15 Tips for Telling Bible Stories

Many years of telling Bible stories to 3-5 year olds, of researching and reflecting, has lead me to these 15 understandings.

Teaching February 25, 2019

Bible stories can foster young children’s spiritual awareness, biblical knowledge and faith formation. Many years of telling Bible stories to 3-5 year olds, of researching and reflecting, has lead me to these understandings:

1. Bathe your Bible story preparation in prayer.

2. Be alert to the Holy Spirit at work in your thinking and in the children’s thinking. Give Him space to work on the children’s hearts and minds, throughout the story telling process. Listen, throughout your story telling, for the child who quietly comments during the story telling.
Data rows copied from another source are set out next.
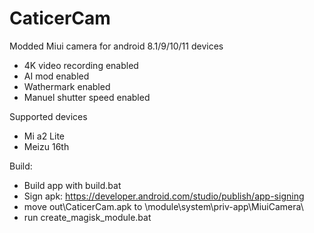 # CaticerCam
 Modded Miui camera for android 8.1/9/10/11 devices
 - 4K video recording enabled
 - AI mod enabled
 - Wathermark enabled
 - Manuel shutter speed enabled

Supported devices
* Mi a2 Lite
* Meizu 16th

Build:
- Build app with build.bat
- Sign apk: https://developer.android.com/studio/publish/app-signing
- move out\CaticerCam.apk to \module\system\priv-app\MiuiCamera\
- run create_magisk_module.bat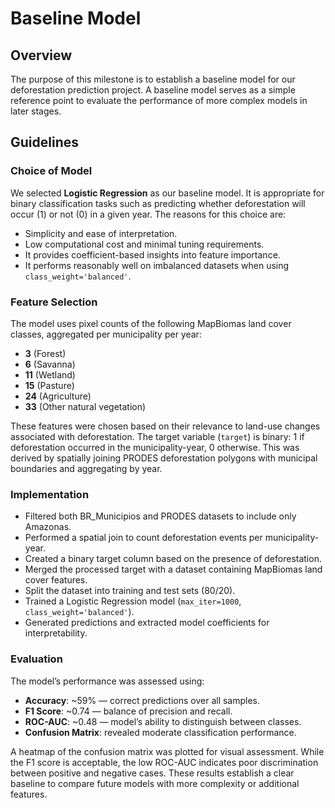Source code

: # Baseline Model

## Overview

The purpose of this milestone is to establish a baseline model for our deforestation prediction project. A baseline model serves as a simple reference point to evaluate the performance of more complex models in later stages.

## Guidelines

### Choice of Model

We selected **Logistic Regression** as our baseline model. It is appropriate for binary classification tasks such as predicting whether deforestation will occur (1) or not (0) in a given year. The reasons for this choice are:

- Simplicity and ease of interpretation.
- Low computational cost and minimal tuning requirements.
- It provides coefficient-based insights into feature importance.
- It performs reasonably well on imbalanced datasets when using `class_weight='balanced'`.

### Feature Selection

The model uses pixel counts of the following MapBiomas land cover classes, aggregated per municipality per year:

- **3** (Forest)
- **6** (Savanna)
- **11** (Wetland)
- **15** (Pasture)
- **24** (Agriculture)
- **33** (Other natural vegetation)

These features were chosen based on their relevance to land-use changes associated with deforestation. The target variable (`target`) is binary: 1 if deforestation occurred in the municipality-year, 0 otherwise. This was derived by spatially joining PRODES deforestation polygons with municipal boundaries and aggregating by year.

### Implementation

- Filtered both BR_Municipios and PRODES datasets to include only Amazonas.
- Performed a spatial join to count deforestation events per municipality-year.
- Created a binary target column based on the presence of deforestation.
- Merged the processed target with a dataset containing MapBiomas land cover features.
- Split the dataset into training and test sets (80/20).
- Trained a Logistic Regression model (`max_iter=1000`, `class_weight='balanced'`).
- Generated predictions and extracted model coefficients for interpretability.

### Evaluation

The model’s performance was assessed using:

- **Accuracy**: ~59% — correct predictions over all samples.
- **F1 Score**: ~0.74 — balance of precision and recall.
- **ROC-AUC**: ~0.48 — model’s ability to distinguish between classes.
- **Confusion Matrix**: revealed moderate classification performance.

A heatmap of the confusion matrix was plotted for visual assessment. While the F1 score is acceptable, the low ROC-AUC indicates poor discrimination between positive and negative cases. These results establish a clear baseline to compare future models with more complexity or additional features.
Their comments often display profound biblical truths that are really the promptings of the Holy Spirit. Use their comments to deepen the meaning making.

3. Prepare the story keeping in mind these five lenses – hook, history, head, heart, hand. Weave each of these throughout your story telling:

  • Hook – what’s happening? Engage the children’s curiosity (using props and questioning) at key points throughout the story
  • History – what was it like in that time and place?
  • Head – what does the Bible say about this?
  • Heart – what does this story mean for me?
  • Hand – what would God want me to do? (Ludlow, 2018; ASA, 2016; Fisher 2010).

4. Use props and experiences based on all of the multiple intelligences as hooks, to capture the children’s interest and to scaffold their understanding. Often begin with a question that helps connect the characters’ circumstances with the children’s own experiences.

5. Avoid entertainment, touristy or cute delivery. They divert children’s attention from the main message of the story.

6. Talk with and not at children. Build understanding through scaffolding questions, many of which are open-ended questions. Dialogue, critique and wonder together, during and at the end of the story telling.

7. Use words that the children can understand; avoid religious jargon.

8. Throughout the storytelling, watch and listen for children’s body language; use it to progress the story.

9. PACE – make sure you remain alert to this – it needs to be reciprocal and responsive.

10. Build empathy for the characters’ feelings and situation throughout the story, connecting each with the children’s own life experience.

11. Focus on one important concept to enable the child to meet God/Jesus in the story. This will scaffold their faith formation and spiritual awareness.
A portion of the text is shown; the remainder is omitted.